XXVI Domenica del Tempo Ordinario. Commento al Vangelo secondo Marco 9,38-43.45.47-4838-43.45.47-48

Domenica scorsa il brano evangelico si concludeva con l’invito di Gesù all’accoglienza: «Chi accoglie uno solo di questi bambini nel mio nome, accoglie me; e chi accoglie me, non accoglie me, ma colui che mi ha mandato». (Mc 9.37)

Chiaro, diretto e incisivo come sempre, Gesù non lascia nulla di intentato ma ogni occasione è buona per far crescere la fede dei suoi discepoli. Eppure, il brano evangelico di questa XXVI Domenica del Tempo Ordinario parte con un atteggiamento diverso rispetto all’insegnamento e alle parole di Gesù.

In quel tempo, Giovanni disse a Gesù: «Maestro, abbiamo visto uno che scacciava demòni nel tuo nome e volevamo impedirglielo, perché non ci seguiva». Ma Gesù disse: «Non glielo impedite, perché non c’è nessuno che faccia un miracolo nel mio nome e subito possa parlare male di me: chi non è contro di noi è per noi.

Giovanni fa notare a Gesù che qualcuno osa fare il suo nome per compiere una liberazione, un esorcismo, e loro volevano opporsi perché non appartiene ai “dodici”. I discepoli sono entrati in una bolla sotto la quale si sentono protetti e privilegiati. Scelti direttamente da Gesù, si considerano al di sopra di tutti. Una casta o una setta che impedisce l’ingresso ad altri. In certi contesti di gruppi parrocchiali o associazioni ecclesiali si sente dire spesso “tu non sei dei nostri” o “non appartieni al nostro gruppo” o ancora “tu non ragioni come noi”. La chiusura all’accoglienza è alimentata dalla gelosia e sostenuta dal credere di avere l’esclusiva su certe attività. Tutto questo è contro il Vangelo! Tant’è che Gesù ridimensiona l’atteggiamento e la pretesa dei discepoli, perché il Signore è Lui non loro, invitandoli a non sostituirsi a Lui. I discepoli non devono chiudersi in una mentalità settaria ed esclusiva perché solo stando con Lui si possono compiere miracoli.

Chiunque infatti vi darà da bere un bicchiere d’acqua nel mio nome perché siete di Cristo, in verità io vi dico, non perderà la sua ricompensa. Chi scandalizzerà uno solo di questi piccoli che credono in me, è molto meglio per lui che gli venga messa al collo una macina da mulino e sia gettato nel mare.

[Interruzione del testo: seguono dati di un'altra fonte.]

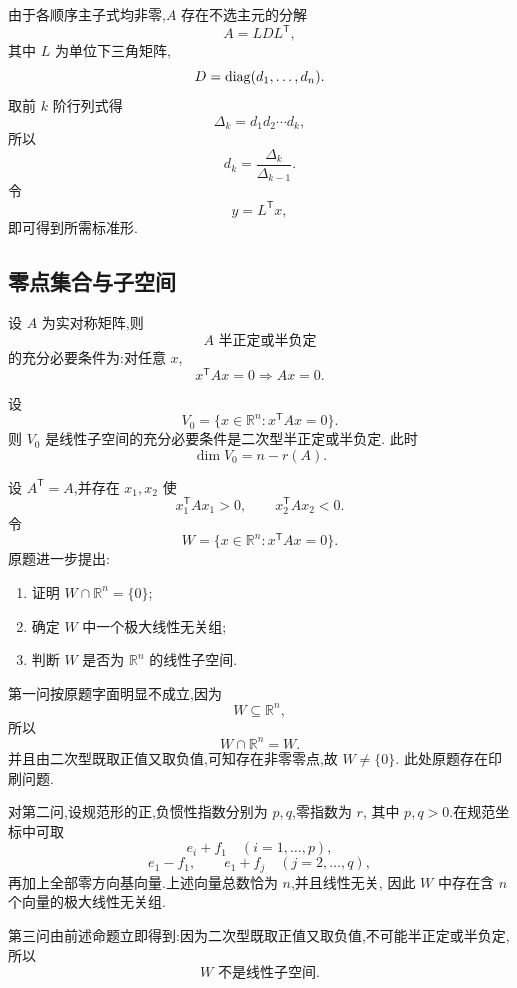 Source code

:\begin{solution}
由于各顺序主子式均非零,$A$ 存在不选主元的分解
\[
A=LDL^{\mathsf T},
\]
其中 $L$ 为单位下三角矩阵,
\[
D=\diag(d_1,\ldots,d_n).
\]
取前 $k$ 阶行列式得
\[
\Delta_k=d_1d_2\cdots d_k,
\]
所以
\[
d_k=\dfrac{\Delta_k}{\Delta_{k-1}}.
\]
令
\[
y=L^{\mathsf T}x,
\]
即可得到所需标准形.
\end{solution}


\subsection{零点集合与子空间}

\begin{lemma}[\markstar]
设 $A$ 为实对称矩阵,则
\[
A\text{ 半正定或半负定}
\]
的充分必要条件为:对任意 $x$,
\[
x^{\mathsf T}Ax=0
\Longrightarrow
Ax=0.
\]
\end{lemma}

\begin{proposition}[\markstar]
设
\[
V_0=\{x\in\mathbb{R}^n:x^{\mathsf T}Ax=0\}.
\]
则 $V_0$ 是线性子空间的充分必要条件是二次型半正定或半负定.
此时
\[
\dim V_0=n-r(A).
\]
\end{proposition}


\begin{example}
设 $A^{\mathsf T}=A$,并存在 $x_1,x_2$ 使
\[
x_1^{\mathsf T}Ax_1>0,
\qquad
x_2^{\mathsf T}Ax_2<0.
\]
令
\[
W=\{x\in\mathbb{R}^n:x^{\mathsf T}Ax=0\}.
\]
原题进一步提出:
\begin{enumerate}
    \item 证明 $W\cap\mathbb{R}^n=\{0\}$;
    \item 确定 $W$ 中一个极大线性无关组;
    \item 判断 $W$ 是否为 $\mathbb{R}^n$ 的线性子空间.
\end{enumerate}
\end{example}
\exampleblank

\begin{solution}
第一问按原题字面明显不成立,因为
\[
W\subseteq\mathbb{R}^n,
\]
所以
\[
W\cap\mathbb{R}^n=W.
\]
并且由二次型既取正值又取负值,可知存在非零零点,故 $W\neq\{0\}$.
此处原题存在印刷问题.

对第二问,设规范形的正,负惯性指数分别为 $p,q$,零指数为 $r$,
其中 $p,q>0$.在规范坐标中可取
\[
e_i+f_1\quad(i=1,\ldots,p),
\]
\[
e_1-f_1,\qquad e_1+f_j\quad(j=2,\ldots,q),
\]
再加上全部零方向基向量.上述向量总数恰为 $n$,并且线性无关,
因此 $W$ 中存在含 $n$ 个向量的极大线性无关组.

第三问由前述命题立即得到:因为二次型既取正值又取负值,不可能半正定或半负定,
所以
\[
\boxed{W\text{ 不是线性子空间}.}
\]
\end{solution}


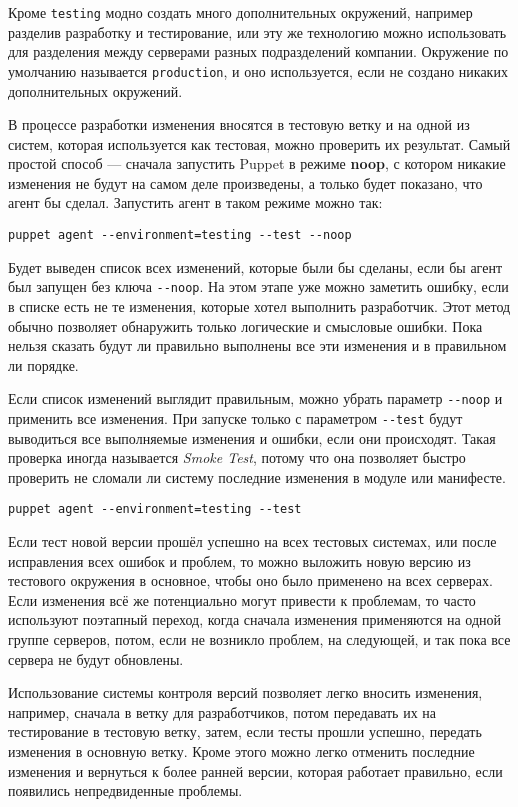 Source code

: Кроме \texttt{testing} модно создать много дополнительных окружений, например разделив разработку и тестирование, или эту же технологию можно использовать для разделения между серверами разных подразделений компании. Окружение по умолчанию называется \texttt{production}, и оно используется, если не создано никаких дополнительных окружений.

В процессе разработки изменения вносятся в тестовую ветку и на одной из систем, которая используется как тестовая, можно проверить их результат. Самый простой способ --- сначала запустить Puppet в режиме \textbf{noop}, с котором никакие изменения не будут на самом деле произведены, а только будет показано, что агент бы сделал. Запустить агент в таком режиме можно так:

\begin{verbatim}
puppet agent --environment=testing --test --noop
\end{verbatim}

Будет выведен список всех изменений, которые были бы сделаны, если бы агент был запущен без ключа \texttt{-{}-noop}. На этом этапе уже можно заметить ошибку, если в списке есть не те изменения, которые хотел выполнить разработчик. Этот метод обычно позволяет обнаружить только логические и смысловые ошибки. Пока нельзя сказать будут ли правильно выполнены все эти изменения и в правильном ли порядке.

Если список изменений выглядит правильным, можно убрать параметр \texttt{-{}-noop} и применить все изменения. При запуске только с параметром \texttt{-{}-test} будут выводиться все выполняемые изменения и ошибки, если они происходят. Такая проверка иногда называется \textit{Smoke Test}, потому что она позволяет быстро проверить не сломали ли систему последние изменения в модуле или манифесте.

\begin{verbatim}
puppet agent --environment=testing --test
\end{verbatim}

Если тест новой версии прошёл успешно на всех тестовых системах, или после исправления всех ошибок и проблем, то можно выложить новую версию из тестового окружения в основное, чтобы оно было применено на всех серверах. Если изменения всё же потенциально могут привести к проблемам, то часто используют поэтапный переход, когда сначала изменения применяются на одной группе серверов, потом, если не возникло проблем, на следующей, и так пока все сервера не будут обновлены.

Использование системы контроля версий позволяет легко вносить изменения, например, сначала в ветку для разработчиков, потом передавать их на тестирование в тестовую ветку, затем, если тесты прошли успешно, передать изменения в основную ветку. Кроме этого можно легко отменить последние изменения и вернуться к более ранней версии, которая работает правильно, если появились непредвиденные проблемы.

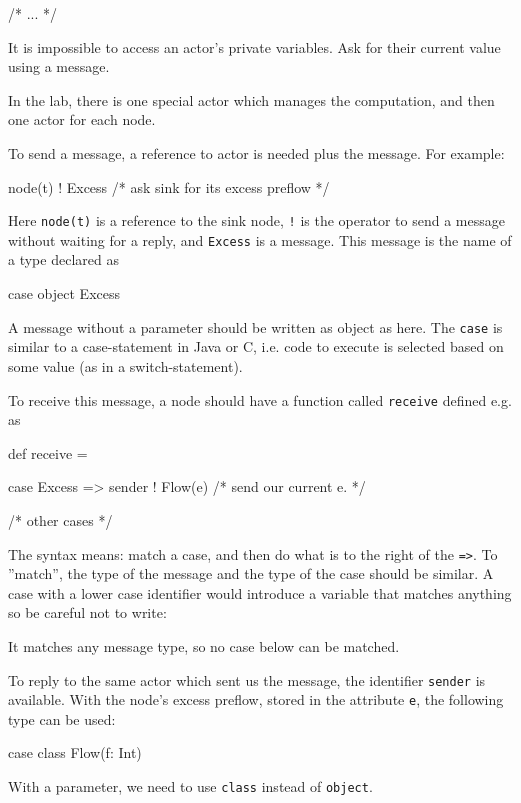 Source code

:\documentclass{forsete}
\begin{document}
{\begin{ccode}
{        /* ... */
}
\end{ccode}

It is impossible to access an actor's private variables. Ask for their current value using a message.

In the lab, there is one special actor which manages the computation, and then one actor for each node.

To send a message, a reference to actor is needed plus the message. For example:
\begin{ccode}
node(t) ! Excess	/* ask sink for its excess preflow */
\end{ccode}
Here {\tt node(t)} is a reference to the sink node, \verb.!. is the operator to send a message without 
waiting for a reply, and \verb.Excess. is a message. This message is the name of a type declared as
\begin{ccode}
case object Excess
\end{ccode}
A message without a parameter should be written as object as here. The \verb.case. is similar to 
a case-statement in Java or C, i.e. code to execute is selected based on some value (as in a switch-statement).

To receive this message, a node should have a function called {\tt receive} defined e.g. as
\begin{ccode}
def receive = {

case Excess => { sender ! Flow(e) /* send our current e. */ }

/* other cases */

}
\end{ccode}

The syntax means: match a case, and then do what is to the right of the \verb.=>..
To ''match'', the type of the message and the type of the case should be similar.
A case with a lower case identifier would introduce a variable that matches anything so be 
careful not to write:
\begin{ccode}
case excess => { sender ! Flow(e) /* reply with our current e. */
\end{ccode}
It matches any message type, so no case below can be matched.

To reply to the same actor which sent us the message, the identifier \verb.sender. is available.
With the node's excess preflow, stored in the attribute \verb.e., the following type can be used:
\begin{ccode}
case class Flow(f: Int)
\end{ccode}
With a parameter, we need to use \verb.class. instead of \verb.object..

}
\end{document}
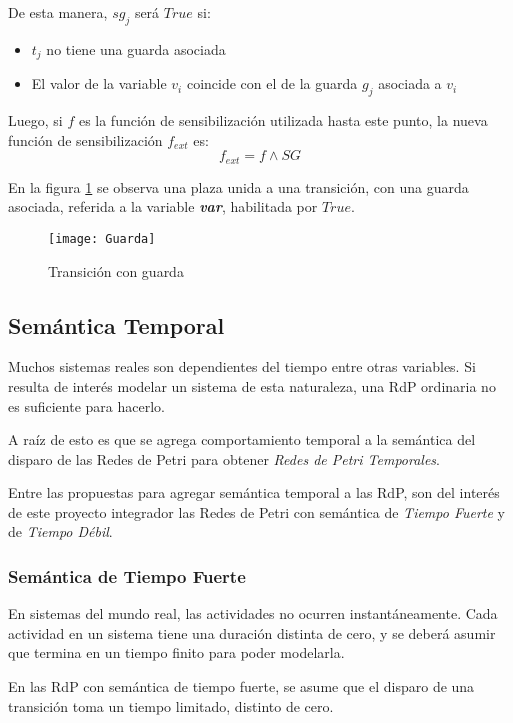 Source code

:De esta manera, $sg_{j}$ será $True$ si:
\begin{itemize}
  \item $t_{j}$ no tiene una guarda asociada
  \item El valor de la variable $v_{i}$ coincide con el de la guarda $g_{j}$
  asociada a $v_{i}$
\end{itemize}

Luego, si $f$ es la función de sensibilización utilizada hasta este punto, la
nueva función de sensibilización $f_{ext}$ es:
$$ f_{ext} = f \land SG $$

En la figura \ref{fig:guarda} se observa una plaza unida a una transición,
con una guarda asociada, referida a la variable \textit{\textbf{var}},
habilitada por $True$.

\begin{figure}[h]
  \centering
  \texttt{[image: Guarda]}
  \caption{Transición con guarda}
  \label{fig:guarda}
\end{figure}

\subsection{Semántica Temporal}

Muchos sistemas reales son dependientes del tiempo entre otras variables. Si
resulta de interés modelar un sistema de esta naturaleza, una RdP ordinaria no
es suficiente para hacerlo.

A raíz de esto es que se agrega comportamiento temporal a la semántica del
disparo de las Redes de Petri para obtener \textit{Redes de Petri Temporales}.

Entre las propuestas para agregar semántica temporal a las RdP, son del interés
de este proyecto integrador las Redes de Petri con semántica de \textit{Tiempo
Fuerte} y de \textit{Tiempo Débil}.

\subsubsection{Semántica de Tiempo Fuerte}

En sistemas del mundo real, las actividades no ocurren instantáneamente. Cada
actividad en un sistema tiene una duración distinta de cero, y se deberá asumir
que termina en un tiempo finito para poder modelarla.
\cite{Ramchandani:1974:AAC:889750}

En las RdP con semántica de tiempo fuerte, se asume que el disparo de una
transición toma un tiempo limitado, distinto de cero.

Gesù rinnova l’invito all’accoglienza verso tutti coloro che vogliono seguire il Maestro e ad aprire la mente e liberare il cuore dal pensare che tutti gli estranei siano dei nemici. I discepoli vengono istruiti sulla necessità di non sentirsi dei privilegiati o di quelli che non hanno mai bisogno degli altri, ma considerare che prima o poi anche loro avranno bisogno degli altri, anche solo per un bicchiere di acqua. Come domenica, anche oggi, l’attenzione di Gesù si sposta sui piccoli e i discepoli sono invitati a non scandalizzarli, cioè a non essere d’inciampo nel loro cammino di crescita nella fede. Il giudizio di Gesù è tremendo per chi è causa di scandalo e di cattiva testimonianza nella fede, la sua sorte è meno peggiore se si lascia annegare nel mare con una grossa pietra. Ovviamente le parole di Gesù non sono un invito alla morte ma stanno ad indicare la responsabilità che hanno i discepoli nei confronti di tutti i fratelli e sorelle nella fede.

Se la tua mano ti è motivo di scandalo, tagliala: è meglio per te entrare nella vita con una mano sola, anziché con le due mani andare nella Geènna, nel fuoco inestinguibile. E se il tuo piede ti è motivo di scandalo, taglialo: è meglio per te entrare nella vita con un piede solo, anziché con i due piedi essere gettato nella Geènna. E se il tuo occhio ti è motivo di scandalo, gettalo via: è meglio per te entrare nel regno di Dio con un occhio solo, anziché con due occhi essere gettato nella Geènna, dove il loro verme non muore e il fuoco non si estingue».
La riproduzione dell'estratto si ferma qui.